**TO DO**
Determine which lines of the records include the word "modules", and copy them.

***** DATA RECORDS

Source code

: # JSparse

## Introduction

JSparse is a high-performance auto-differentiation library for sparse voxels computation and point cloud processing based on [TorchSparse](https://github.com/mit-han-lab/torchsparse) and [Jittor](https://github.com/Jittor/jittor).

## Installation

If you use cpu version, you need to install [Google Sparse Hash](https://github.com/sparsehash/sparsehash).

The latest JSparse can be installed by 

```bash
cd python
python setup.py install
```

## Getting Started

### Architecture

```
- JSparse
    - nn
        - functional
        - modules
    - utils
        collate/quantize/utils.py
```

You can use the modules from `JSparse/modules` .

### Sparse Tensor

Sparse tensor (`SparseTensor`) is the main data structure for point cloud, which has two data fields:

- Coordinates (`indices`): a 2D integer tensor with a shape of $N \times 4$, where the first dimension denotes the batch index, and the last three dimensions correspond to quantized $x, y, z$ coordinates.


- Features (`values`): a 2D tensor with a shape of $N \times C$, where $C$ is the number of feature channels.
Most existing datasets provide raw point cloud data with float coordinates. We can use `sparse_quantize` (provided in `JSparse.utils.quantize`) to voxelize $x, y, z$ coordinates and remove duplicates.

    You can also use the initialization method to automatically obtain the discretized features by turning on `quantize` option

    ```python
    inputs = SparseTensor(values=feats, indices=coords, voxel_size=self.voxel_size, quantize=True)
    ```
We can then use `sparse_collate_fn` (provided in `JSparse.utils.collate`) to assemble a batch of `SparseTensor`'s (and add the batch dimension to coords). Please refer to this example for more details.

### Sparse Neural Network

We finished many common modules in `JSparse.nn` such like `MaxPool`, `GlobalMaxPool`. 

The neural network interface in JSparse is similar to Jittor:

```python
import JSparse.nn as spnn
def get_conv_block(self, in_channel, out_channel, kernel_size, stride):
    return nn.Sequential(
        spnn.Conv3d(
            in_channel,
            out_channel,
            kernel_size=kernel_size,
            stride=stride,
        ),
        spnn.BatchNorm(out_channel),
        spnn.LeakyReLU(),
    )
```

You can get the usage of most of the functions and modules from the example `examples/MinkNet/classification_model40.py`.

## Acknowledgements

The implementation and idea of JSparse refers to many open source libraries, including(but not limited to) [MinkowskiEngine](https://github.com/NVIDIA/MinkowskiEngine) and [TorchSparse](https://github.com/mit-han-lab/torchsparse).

**********

**YOUR RESPONSE**
        - modules
You can use the modules from `JSparse/modules` .
We finished many common modules in `JSparse.nn` such like `MaxPool`, `GlobalMaxPool`. 
You can get the usage of most of the functions and modules from the example `examples/MinkNet/classification_model40.py`.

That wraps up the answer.